On Friday, the euro EUR=EBS was flat at $1.1691 against the dollar. On a weekly basis, it is set to eke out a small 0.3 percent gain, snapping six consecutive weeks of losses.
The dollar edged higher at 94.02 after posting its biggest monthly rise since November 2016 in May against a basket of rivals .DXY. It headed back towards a 6-1/2 month high of 95.03 hit earlier this week.
· U.S. job growth likely accelerated in May as warmer weather boosted hiring at construction sites, but wage gains are expected to have remained marginal, pointing to moderate inflation pressures in the economy.
Nonfarm payrolls probably increased by 188,000 jobs last month, according to a Reuters survey of economists. The economy added 135,000 and 164,000 jobs in March and April, respectively.

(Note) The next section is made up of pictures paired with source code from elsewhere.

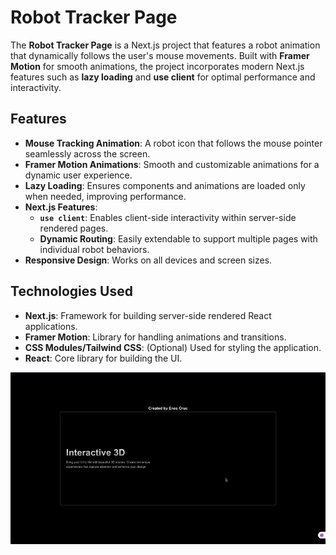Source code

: # Robot Tracker Page

The **Robot Tracker Page** is a Next.js project that features a robot animation that dynamically follows the user's mouse movements. Built with **Framer Motion** for smooth animations, the project incorporates modern Next.js features such as **lazy loading** and **use client** for optimal performance and interactivity.  

## Features

- **Mouse Tracking Animation**: A robot icon that follows the mouse pointer seamlessly across the screen.  
- **Framer Motion Animations**: Smooth and customizable animations for a dynamic user experience.  
- **Lazy Loading**: Ensures components and animations are loaded only when needed, improving performance.  
- **Next.js Features**:  
  - **`use client`**: Enables client-side interactivity within server-side rendered pages.  
  - **Dynamic Routing**: Easily extendable to support multiple pages with individual robot behaviors.  
- **Responsive Design**: Works on all devices and screen sizes.  

## Technologies Used

- **Next.js**: Framework for building server-side rendered React applications.  
- **Framer Motion**: Library for handling animations and transitions.  
- **CSS Modules/Tailwind CSS**: (Optional) Used for styling the application.  
- **React**: Core library for building the UI.  

![GIF](ai.gif)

Average hourly earnings are expected to have risen 0.2 percent last month after edging up 0.1 percent in April. That would lift the annual increase in average hourly earnings to 2.7 percent from 2.6 percent in April.
· Canada and Mexico retaliated against the U.S. decision on Thursday to impose tariffs on steel and aluminium imports and the European Union had its own reprisals ready to go, reigniting investor fears of a global trade war.
· The United States’ allies in the G7 vowed on Thursday to push back against Washington’s decision to impose tariffs on their steel and aluminum exports, saying as they gathered for a meeting that the move threatens global growth.
The escalating trade conflict between the United States and many key allies will dominate the three-day meeting in Canada of financial leaders from the Group of Seven industrialized nations that began on Thursday, with U.S. Treasury Secretary Steven Mnuchin the top target for their complaints and lobbying.
· Bank of Japan Governor Haruhiko Kuroda on Thursday called for “rational” debate among G7 nations to prevent protectionist trade measures from disrupting the global economy.
· Italy's anti-establishment parties revived coalition plans on Thursday, ending three months of political turmoil by announcing a government that promises to increase spending, challenge EU fiscal rules and crack down on immigration.
· A senior North Korean official will hand over a letter from the country’s leader Kim Jong Un to U.S. President Donald Trump in a rare visit to the White House on Friday as the two sides try to put a derailed summit meeting back on track.
White House spokesman Hogan Gidley said late on Thursday that the details of the meeting were still being worked out. It was not clear whether Trump would receive Kim Yong Chol in the Oval Office.
· North Korea’s will for the denuclearization of the Korean peninsula remains “unchanged, consistent and fixed,” said leader Kim Jong Un, according to the North’s state news agency on Friday.
· North Korea suggested during high-level talks on Friday that the two Koreas hold a joint celebration of the anniversary of a historic 2000 inter-Korean summit this month in the South, an official in Seoul said.
· Factory growth in Asia’s major manufacturing hubs showed signs of cooling last month as they braced for a rocky ride from rising global trade tensions, while the region’s key emerging markets grappled with accelerating inflation and a strong dollar.
Economies in export-reliant Asia continued to benefit from a synchronized uptick in world growth, though the Trump administration’s moves to slap tariffs on some of the U.S.’s largest trading partners have stoked uncertainty about the outlook and rattled financial markets.
· China will cut import tariffs on nearly 1,500 consumer products ranging from cosmetics to home appliances from July 1, in a bid to boost imports as part of efforts to open up the economy.
The move would be in step with Beijing’s pledge to its trade partners - including the United States - that China will take steps to increase imports, and offers a boon to global brands looking to deepen their presence in China.
Starting next month, the average tariff rate on 1,449 products imported from most favoured nations will be reduced to 6.9 percent from 15.7 percent, which is equivalent to a cut of about 60 percent, the finance ministry said in a statement on its website.
· Crude oil futures erased earlier losses on Friday but the U.S. benchmark price was set to lose ground for the second week, squeezed by record U.S. production and expectations of OPEC boosting output.
U.S. West Texas Intermediate crude CLc1 gained 11 cents to stand at $67.15 a barrel by 0702 GMT, bouncing off a session low of $66.81 a barrel having fallen almost2 percent on Thursday.
The global benchmark, Brent crude LCOc1, little changed in the previous session, was up 16 cents, at $77.72 per barrel. Brent prices traded as low as $77.36 a barrel on Friday.